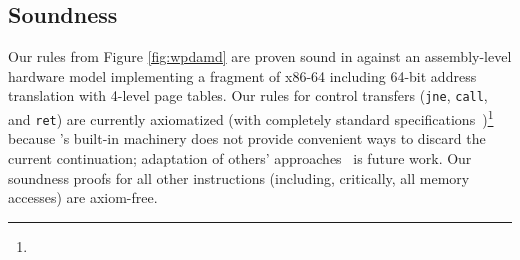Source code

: \subsection{Soundness}
\label{sec:soundness}
Our rules from Figure \ref{fig:wpdamd} are proven sound in \iris against an assembly-level hardware model
implementing a fragment of x86-64 including 64-bit address translation with 4-level page tables.
Our rules for control transfers (\lstinline|jne|, \lstinline|call|, and \lstinline|ret|) are currently
axiomatized (with completely standard specifications~\cite{ni2007contexts,Chlipala2013Bedrock})\footnote{
} 
because \iris's built-in machinery does not provide
convenient ways to discard the current continuation; adaptation of others'
approaches~\cite{de2023type} is future work.
Our soundness proofs for all other instructions (including, critically, all memory accesses)
are axiom-free.
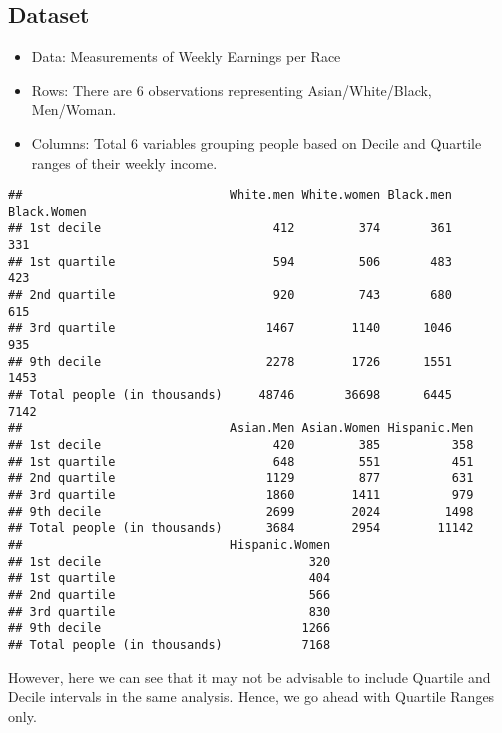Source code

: \documentclass[]{book}
\providecommand{\tightlist}{%
  \setlength{\itemsep}{0pt}\setlength{\parskip}{0pt}}
\begin{document}
\hypertarget{dataset-1}{%
\subsection{Dataset}\label{dataset-1}}

\begin{itemize}
\tightlist
\item
  Data: Measurements of Weekly Earnings per Race
\item
  Rows: There are 6 observations representing Asian/White/Black,
  Men/Woman.
\item
  Columns: Total 6 variables grouping people based on Decile and
  Quartile ranges of their weekly income.
\end{itemize}

\begin{verbatim}
##                             White.men White.women Black.men Black.Women
## 1st decile                        412         374       361         331
## 1st quartile                      594         506       483         423
## 2nd quartile                      920         743       680         615
## 3rd quartile                     1467        1140      1046         935
## 9th decile                       2278        1726      1551        1453
## Total people (in thousands)     48746       36698      6445        7142
##                             Asian.Men Asian.Women Hispanic.Men
## 1st decile                        420         385          358
## 1st quartile                      648         551          451
## 2nd quartile                     1129         877          631
## 3rd quartile                     1860        1411          979
## 9th decile                       2699        2024         1498
## Total people (in thousands)      3684        2954        11142
##                             Hispanic.Women
## 1st decile                             320
## 1st quartile                           404
## 2nd quartile                           566
## 3rd quartile                           830
## 9th decile                            1266
## Total people (in thousands)           7168
\end{verbatim}

However, here we can see that it may not be advisable to include
Quartile and Decile intervals in the same analysis. Hence, we go ahead
with Quartile Ranges only.
\end{document}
______
When you reproduce the entries above, keep every word exact and leave the images out.

Source code

: \subsection{Soundness}
\label{sec:soundness}
Our rules from Figure \ref{fig:wpdamd} are proven sound in \iris against an assembly-level hardware model
implementing a fragment of x86-64 including 64-bit address translation with 4-level page tables.
Our rules for control transfers (\lstinline|jne|, \lstinline|call|, and \lstinline|ret|) are currently
axiomatized (with completely standard specifications~\cite{ni2007contexts,Chlipala2013Bedrock})\footnote{
} 
because \iris's built-in machinery does not provide
convenient ways to discard the current continuation; adaptation of others'
approaches~\cite{de2023type} is future work.
Our soundness proofs for all other instructions (including, critically, all memory accesses)
are axiom-free.
Source code

: \documentclass[]{book}
\providecommand{\tightlist}{%
  \setlength{\itemsep}{0pt}\setlength{\parskip}{0pt}}
\begin{document}
\hypertarget{dataset-1}{%
\subsection{Dataset}\label{dataset-1}}

\begin{itemize}
\tightlist
\item
  Data: Measurements of Weekly Earnings per Race
\item
  Rows: There are 6 observations representing Asian/White/Black,
  Men/Woman.
\item
  Columns: Total 6 variables grouping people based on Decile and
  Quartile ranges of their weekly income.
\end{itemize}

\begin{verbatim}
##                             White.men White.women Black.men Black.Women
## 1st decile                        412         374       361         331
## 1st quartile                      594         506       483         423
## 2nd quartile                      920         743       680         615
## 3rd quartile                     1467        1140      1046         935
## 9th decile                       2278        1726      1551        1453
## Total people (in thousands)     48746       36698      6445        7142
##                             Asian.Men Asian.Women Hispanic.Men
## 1st decile                        420         385          358
## 1st quartile                      648         551          451
## 2nd quartile                     1129         877          631
## 3rd quartile                     1860        1411          979
## 9th decile                       2699        2024         1498
## Total people (in thousands)      3684        2954        11142
##                             Hispanic.Women
## 1st decile                             320
## 1st quartile                           404
## 2nd quartile                           566
## 3rd quartile                           830
## 9th decile                            1266
## Total people (in thousands)           7168
\end{verbatim}

However, here we can see that it may not be advisable to include
Quartile and Decile intervals in the same analysis. Hence, we go ahead
with Quartile Ranges only.
\end{document}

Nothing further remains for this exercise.